# Thread: Rate of Change of the volumee of a sphere

1. ## Rate of Change of the volumee of a sphere

What is the rate of change of the area of a sphere with respect to the radius when the radius is r=3?

I have a vague idea.
They want us to use (f(t+h)-f(t))/h.

Guess: Plug in t as $pi r^2$ as t ans solve. Then plug 2 in for r.

Thanks!

2. Take the derivative of the formula for the surface area of a sphere and plug 3 in for r once you've taken the derivative.

Post if you need more clarification.

3. Originally Posted by Truthbetold
What is the rate of change of the area of a sphere with respect to the radius when the radius is r=3?

I have a vague idea.
They want us to use (f(t+h)-f(t))/h.

Guess: Plug in t as $pi r^2$ as t ans solve. Then plug 2 in for r.

Thanks!
no. first thing, what is the function we are using here?
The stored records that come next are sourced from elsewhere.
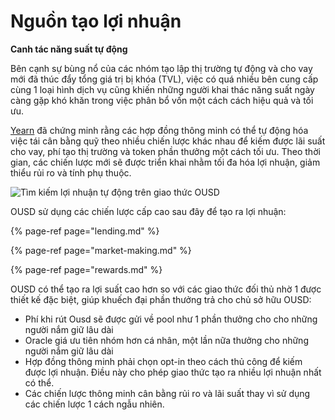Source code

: # Nguồn tạo lợi nhuận

**Canh tác năng suất tự động**

Bên cạnh sự bùng nổ của các nhóm tạo lập thị trường tự động và cho vay mới đã thúc đẩy tổng giá trị bị khóa (TVL), việc có quá nhiều bên cung cấp cùng 1 loại hình dịch vụ cũng khiến những người khai thác năng suất ngày càng gặp khó khăn trong việc phân bổ vốn một cách cách hiệu quả và tối ưu.

[Yearn](https://yearn.finance/) đã chứng minh rằng các hợp đồng thông minh có thể tự động hóa việc tái cân bằng quỹ theo nhiều chiến lược khác nhau để kiếm được lãi suất cho vay, phí tạo thị trường và token phần thưởng một cách tối ưu. Theo thời gian, các chiến lược mới sẽ được triển khai nhằm tối đa hóa lợi nhuận, giảm thiểu rủi ro và tính phụ thuộc.

![Tìm kiếm lợi nhuận tự động trên giao thức OUSD](../../.gitbook/assets/ousd_earnings_graphic.png)

OUSD sử dụng các chiến lược cấp cao sau đây để tạo ra lợi nhuận:

{% page-ref page="lending.md" %}

{% page-ref page="market-making.md" %}

{% page-ref page="rewards.md" %}

OUSD có thể tạo ra lợi suất cao hơn so với các giao thức đối thủ nhờ 1 được thiết kế đặc biệt, giúp khuếch đại phần thưởng trả cho chủ sở hữu OUSD:

* Phí khi rút Ousd sẽ được gửi về pool như 1 phần thưởng cho cho những người nắm giữ lâu dài
* Oracle giá ưu tiên nhóm hơn cá nhân, một lần nữa thưởng cho những người nắm giữ lâu dài
* Hợp đồng thông minh phải chọn opt-in theo cách thủ công để kiếm được lợi nhuận. Điều này cho phép giao thức tạo ra nhiều lợi nhuận nhất có thể.
* Các chiến lược thông minh cân bằng rủi ro và lãi suất thay vì sử dụng các chiến lược 1 cách ngẫu nhiên.

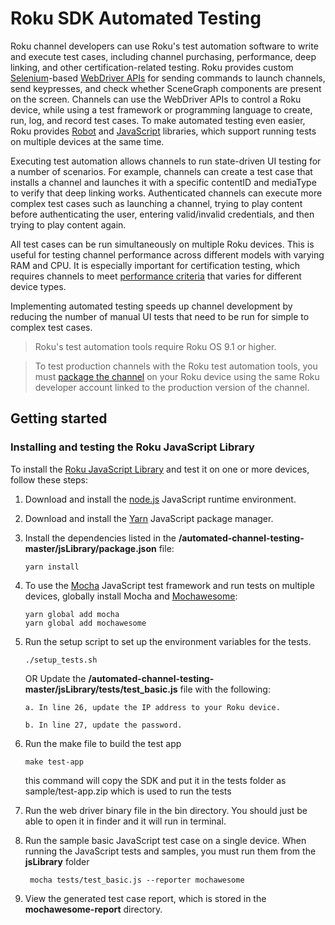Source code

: # Roku SDK Automated Testing

Roku channel developers can use Roku's test automation software to write and execute test cases, including channel purchasing, performance, deep linking, and other certification-related testing. Roku provides custom [Selenium](https://selenium.dev)-based [WebDriver APIs](https://developer.roku.com/docs/developer-program/dev-tools/automated-channel-testing/web-driver.md) for sending commands to launch channels, send keypresses, and check whether SceneGraph components are present on the screen. Channels can use the WebDriver APIs to control a Roku device, while using a test framework or programming language to create, run, log, and record test cases. To make automated testing even easier, Roku provides [Robot](https://developer.roku.com/docs/developer-program/dev-tools/automated-channel-testing/robot-framework-library.md) and [JavaScript](https://developer.roku.com/docs/developer-program/dev-tools/automated-channel-testing/javascript-library.md) libraries, which support running tests on multiple devices at the same time.

Executing test automation allows channels to run state-driven UI testing for a number of scenarios. For example, channels can create a test case that installs a channel and launches it with a specific contentID and mediaType to verify that deep linking works. Authenticated channels can execute more complex test cases such as launching a channel, trying to play content before authenticating the user, entering valid/invalid credentials, and then trying to play content again.

All test cases can be run simultaneously on multiple Roku devices. This is useful for testing channel performance across different models with varying RAM and CPU. It is especially important for certification testing, which requires channels to meet [performance criteria](https://developer.roku.com/docs/developer-program/certification/certification.md#3-performance) that varies for different device types.

Implementing automated testing speeds up channel development by reducing the number of manual UI tests that need to be run for simple to complex test cases.

> Roku's test automation tools require Roku OS 9.1 or higher.

> To test production channels with the Roku test automation tools, you must [package the channel](https://developer.roku.com/docs/developer-program/publishing/packaging-channels.md#rekeying) on your Roku device using the same Roku developer account linked to the production version of the channel.

## Getting started

### Installing and testing the Roku JavaScript Library

To install the [Roku JavaScript Library](https://developer.roku.com/docs/developer-program/dev-tools/automated-channel-testing/javascript-library.md) and test it on one or more devices, follow these steps:

1.  Download and install the [node.js](https://nodejs.org/en/) JavaScript runtime environment.

2.  Download and install the [Yarn](https://classic.yarnpkg.com/en/docs/install) JavaScript package manager.

3.  Install the dependencies listed in the **/automated-channel-testing-master/jsLibrary/package.json** file:

        yarn install

4.  To use the [Mocha](https://mochajs.org/) JavaScript test framework and run tests on multiple devices, globally install Mocha and [Mochawesome](https://www.npmjs.com/package/mochawesome):

        yarn global add mocha
        yarn global add mochawesome

5.  Run the setup script to set up the environment variables for the tests.

        ./setup_tests.sh

    OR Update the **/automated-channel-testing-master/jsLibrary/tests/test_basic.js** file with the following:

        a. In line 26, update the IP address to your Roku device.

        b. In line 27, update the password.

6.  Run the make file to build the test app

        make test-app

    this command will copy the SDK and put it in the tests folder as sample/test-app.zip which is used to run the tests

7.  Run the web driver binary file in the bin directory. You should just be able to open it in finder and it will run in terminal.

8.  Run the sample basic JavaScript test case on a single device. When running the JavaScript tests and samples, you must run them from the **jsLibrary** folder

         mocha tests/test_basic.js --reporter mochawesome

9.  View the generated test case report, which is stored in the **mochawesome-report** directory.
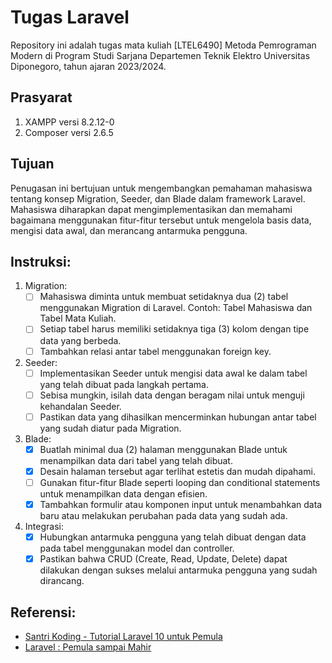 # Tugas Laravel
Repository ini adalah tugas mata kuliah [LTEL6490] Metoda Pemrograman Modern di Program Studi Sarjana Departemen Teknik Elektro Universitas Diponegoro, tahun ajaran 2023/2024.

## Prasyarat
1. XAMPP versi 8.2.12-0
2. Composer versi 2.6.5

## Tujuan

Penugasan ini bertujuan untuk mengembangkan pemahaman mahasiswa tentang konsep Migration, Seeder, dan Blade dalam framework Laravel. Mahasiswa diharapkan dapat mengimplementasikan dan memahami bagaimana menggunakan fitur-fitur tersebut untuk mengelola basis data, mengisi data awal, dan merancang antarmuka pengguna.


## Instruksi:

1. Migration:
   - [ ] Mahasiswa diminta untuk membuat setidaknya dua (2) tabel menggunakan Migration di Laravel. Contoh: Tabel Mahasiswa dan Tabel Mata Kuliah.
   - [ ] Setiap tabel harus memiliki setidaknya tiga (3) kolom dengan tipe data yang berbeda.
   - [ ] Tambahkan relasi antar tabel menggunakan foreign key.

2. Seeder:
   - [ ] Implementasikan Seeder untuk mengisi data awal ke dalam tabel yang telah dibuat pada langkah pertama.
   - [ ] Sebisa mungkin, isilah data dengan beragam nilai untuk menguji kehandalan Seeder.
   - [ ] Pastikan data yang dihasilkan mencerminkan hubungan antar tabel yang sudah diatur pada Migration.

3. Blade:
   - [x] Buatlah minimal dua (2) halaman menggunakan Blade untuk menampilkan data dari tabel yang telah dibuat.
   - [x] Desain halaman tersebut agar terlihat estetis dan mudah dipahami.
   - [ ] Gunakan fitur-fitur Blade seperti looping dan conditional statements untuk menampilkan data dengan efisien.
   - [x] Tambahkan formulir atau komponen input untuk menambahkan data baru atau melakukan perubahan pada data yang sudah ada.

4. Integrasi:
   - [x] Hubungkan antarmuka pengguna yang telah dibuat dengan data pada tabel menggunakan model dan controller.
   - [x] Pastikan bahwa CRUD (Create, Read, Update, Delete) dapat dilakukan dengan sukses melalui antarmuka pengguna yang sudah dirancang.

## Referensi:

- [Santri Koding - Tutorial Laravel 10 untuk Pemula](https://santrikoding.com/tutorial-set/tutorial-laravel-10-untuk-pemula)
- [Laravel : Pemula sampai Mahir](https://www.udemy.com/course/laravel-pemula-sampai-mahir/)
find the function for the area, then use it as f(r) in the formula above. and replace r with 3, because that's what the question says.

so you want: $\lim_{h \to 0}\frac {f(3 + h) - f(3)}h$

recall, the formula for the area of a sphere is $A = 4 \pi r^2$

4. Sorry, I forgot to specify to use the formula. Make sure you're using that if they specify to use it.